Greece, which has a lot more anti-Western, leftist sentiment than most European countries, traditionally sympathizes with Arabs when it comes to the Middle East—only even having recognized Israel’s existence fairly recently. But the enemy of your enemy is your friend, and so now Greece is looking to replace Turkey as Israel’s favorite tourist destination. The Israeli airforce has also been increasingly using Greek airspace for military maneuvers, while Greece, the biggest military spender per capita in the EU (although that looks due for a change), doubtlessly eyes Israeli military technology.

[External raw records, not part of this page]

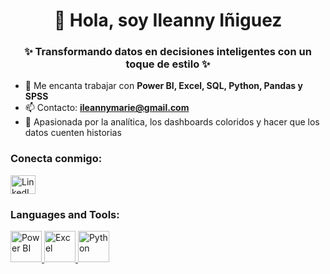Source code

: <h1 align="center">👋 Hola, soy Ileanny Iñiguez</h1>
<h3 align="center">✨ Transformando datos en decisiones inteligentes con un toque de estilo ✨</h3>

- 💬 Me encanta trabajar con **Power BI, Excel, SQL, Python, Pandas y SPSS**  
- 📫 Contacto: **ileannymarie@gmail.com**  
- 🎀 Apasionada por la analítica, los dashboards coloridos y hacer que los datos cuenten historias  

<h3 align="left">Conecta conmigo:</h3>
<p align="left">
  <a href="https://linkedin.com/in/ileanny-i%C3%B1iguez-98a541249/" target="blank">
    <img align="center" src="https://raw.githubusercontent.com/rahuldkjain/github-profile-readme-generator/master/src/images/icons/Social/linked-in-alt.svg" alt="LinkedIn" height="30" width="40" />
  </a>
</p>

<h3 align="left">Languages and Tools:</h3>
<p align="left">
  <a href="https://powerbi.microsoft.com/" target="_blank" rel="noreferrer">
    <img src="https://1000logos.net/wp-content/uploads/2022/12/Power-BI-Logo-2013.png" alt="Power BI" width="50" height="50"/>
  </a>
  <a href="https://www.microsoft.com/en-us/microsoft-365/excel" target="_blank" rel="noreferrer">
    <img src="https://www.logo.wine/a/logo/Microsoft_Excel/Microsoft_Excel-Logo.wine.svg" alt="Excel" width="50" height="50"/>
  </a>
  <a href="https://www.python.org/" target="_blank" rel="noreferrer">
    <img src="https://img.icons8.com/?size=512&id=xSkewUSqtErH&format=png" alt="Python" width="50" height="50"/>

In the end, Greece can’t really fill the space left by Turkey in Israel’s foreign policy, and there is little popular sympathy for Israel in Greece. But every bit helps when the world (minus America) doesn't like you, and this definitely needles the Turks.

*Hat tip to Aris

P.S. The historical irony of this is probably lost on most people. Many know that the Ottoman Sultan welcomed thousands of Jews fleeing the Spanish Inquisition, but fewer know that the Sultan encouraged Jewish emigration to Thessaloniki, now Greece's second city, until it became the center of Jewry for the entire Ottoman Empire. Thessaloniki was a key port in the region, and the Sultan hoped that bringing in Jews would help dilute Greek domination of Turkey's commerce. Jews soon became a majority in the city, perhaps the only major city in the world with a Jewish majority before being wiped out in the Holocaust. Thessaloniki is also the birthplace of Atatürk, the blue-eyed, blond-haired Turk who founded modern Turkey. More than a few conspiracy theorists (especially Islamists who despise the great modernizer) have mused that Atatürk, coming from a Jewish-majority city, must have been Jewish--of a "dönme" family that had converted to Islam but secretly retained the Jewish faith.